Carlos espero que o teu azar já tenha chegado ao fim;pois uma perda de 35 vivos atira qualquer um ao charco...
Espero que tudo o resto corra da melhor forma...E que rapidamente atingas a calma da mudança..

Força CARLOS.

João Melo. :yb677:

----------


## Anthony Rosado Neto

Boas Carlos, 

Isso anda que se farta inda ano há muitos dias tavas a partir a parede a agora já ta o layout a ser feito...
Estou curioso do layout, colagem de rocha no vidro e tal...tudo pensado ao permenor.
So com esse bocado de rocha que puseste ja tens montes de bases para corais e ainda falta  metade do aquario.

Continua assim

 :SbOk3:

----------


## Davide C Barbosa

Boa Sorte para o novo peixanario  :SbOk:

----------


## Jose Neves

Novidades


Fotos

----------


## Carlos Mota

boas

fica uma foto de atualização  :Coradoeolhos:

----------


## Rui M. Pereira

Boas Carlos,

Conseguiste fazer-me ficar pelo menos uns 10 minutos a olhar para essa foto.

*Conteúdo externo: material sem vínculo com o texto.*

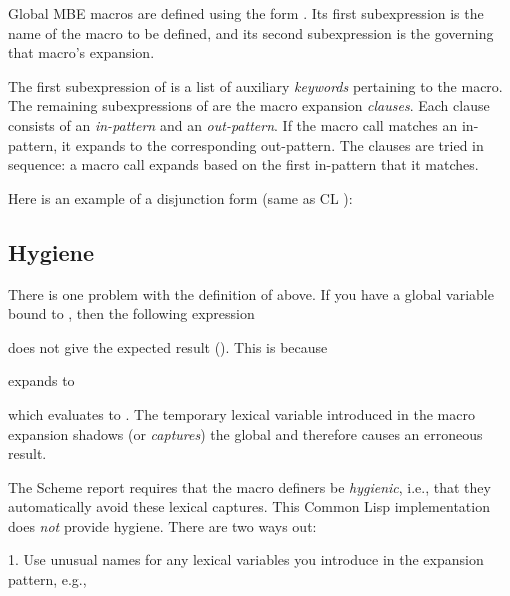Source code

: Global MBE macros are defined using the form
.  Its first subexpression is the name of the
macro to be defined, and its second subexpression is the
 governing that macro's expansion.

The first subexpression of  is a list of
auxiliary {\it keywords\/} pertaining to the macro.  The
remaining subexpressions of  are the macro
expansion {\it clauses}.  Each clause consists of an {\it
in-pattern\/} and an {\it out-pattern}.  If the macro call
matches an in-pattern, it expands to the corresponding
out-pattern.  The clauses are tried in sequence: a macro
call expands based on the first in-pattern that it matches.

Here is an example of a disjunction form  (same as
CL ):


\subsection{Hygiene}

There is one problem with the definition of  above.
If you have a global variable  bound to ,
then the following expression


does not give the expected result ().  This is because


expands to


which evaluates to .  The temporary lexical variable
 introduced in the macro expansion shadows (or {\it
captures\/}) the
global  and therefore causes an erroneous result.

The Scheme report requires that the macro definers be {\it
hygienic}, i.e., that they automatically avoid these lexical
captures.  This Common Lisp implementation does {\it not\/}
provide hygiene.  There are two ways out:

1. Use unusual names for any lexical variables you introduce
in the expansion pattern, e.g.,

Está muito "clean", gosto disso, parabéns pelo teu novo projecto.

Cump.

----------


## Pedro Chouriço

Está muito bom!!!

Espero ver isso ao vivo brevemente...

Podias colocar fotos das várias zonas mais perto....

Cumps

----------


## Pedro Ferrer

Bom dia

Concordo com o que foi dito.
Embora ainda esteja estranhamente 'clean'... não é comum nos nossos aquários, embora também tenha tentado fazer algo 'clean' no meu.

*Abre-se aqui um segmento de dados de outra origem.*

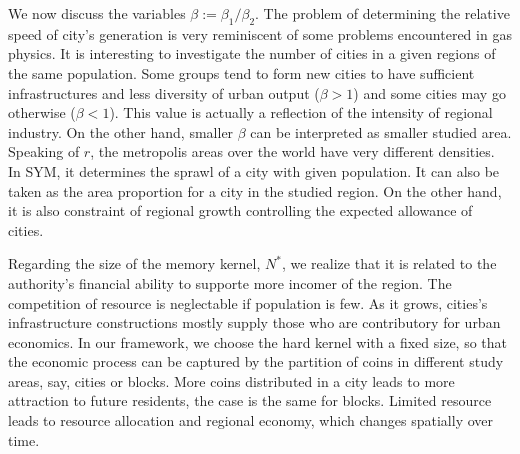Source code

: \documentclass[reprint,unsortedaddress,amsmath,amssymb,aps,prl,showkeys]{revtex4-2}
\begin{document}
We now discuss the variables $\beta:=\beta_1/\beta_2$. The problem of determining the relative speed of city's generation is very reminiscent of some problems encountered in gas physics. It is interesting to investigate the number of cities in a given regions of the same population. Some groups tend to form new cities to have sufficient infrastructures and less diversity of urban output ($\beta > 1$) and some cities may go otherwise ($\beta< 1$). This value is actually a reflection of the intensity of regional industry. On the other hand, smaller $\beta$ can be interpreted as smaller studied area. Speaking of $r$, the metropolis areas over the world have very different densities. In SYM, it determines the sprawl of a city with given population. It can also be taken as the area proportion for a city in the studied region. On the other hand, it is also constraint of regional growth controlling the expected allowance of cities. %

Regarding the size of the memory kernel, $N^*$, we realize that it is related to the authority's financial ability to supporte more incomer of the region. The competition of resource is neglectable if population is few. As it grows, cities's infrastructure constructions mostly supply those who are contributory for urban economics. In our framework, we choose the hard kernel with a fixed size, so that the economic process can be captured by the partition of coins in different study areas, say, cities or blocks. More coins distributed in a city leads to more attraction to future residents, the case is the same for blocks. Limited resource leads to resource allocation and regional economy, which changes spatially over time. 
\end{document}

O Pedro pede umas fotos e eu faço o mesmo pedido.
4 fotos dos 4 'maciços' de rocha seriam uma excelente ajuda a perceber o que tens aí.

Penso que a tua ideia, passou por seleccionar os corais que realmente gostas e oferecer-lhes espaço para serem verdadeiras colónias.

Não sei se vais consegui-lo manter assim.
O que aí tens, convida a que se monte e deixe estar durante muito tempo sem lhe mexer... :SbSourire2: 

Com mais peixada, isso ainda vai ficar melhor!
Muito bom!

Abraço
Pedro Ferrer

----------


## Manuel Gomes

Depois de muitos milhares de layouts que vi em dezenas de foruns, finalmente vi algo que é a minha ideia para a reformulação do meu aquário.
Portanto, Parabéns.

Apesar disso, minha ideia é um pouco diferente. Passa pela colonização dos branches com zoanthus e palitoas seleccionados, Lps e alguns (poucos) sps.

----------


## Henrique Oliveira

Carlos, 
Topo de gama! 
Um dia destes passo por aí para ver ao vivo, abraço.

----------


## Heitor Simões

Bom dia!

Carlos, o layout está bonito e original, quando os corais crescerem vai ficar espantoso.

Agora tenho uma duvida? Não vais ter rocha viva nenhuma? Terás que reduzir o número de peixes? Vais por rocha na sump?

Muito limpo...

Aguardemos pela evolução que espero seja do teu agrado.

----------


## José Passos Campainha

Boas, Carlos.

Parabéns. Fizeste a base do _layout_, precisamente, da forma que há muito me anda na cabeça.

Quem tiver espaço no SUMP para colocar a rocha viva, julgo que a melhor forma de construir um _layout_ para reef será como tu fizeste.

Esse tipo de construção irá permitir, numa primeira análise, duas coisas:

1.ª - Uma melhor e mais eficiente circulação da massa de água;

2.ª - Com o crescimento dos corais terás o l_ayout_ mais natural que se poderá imaginar, pois será construídos pelos seres vivos que aí tens. Não há a intervenção da mão humana.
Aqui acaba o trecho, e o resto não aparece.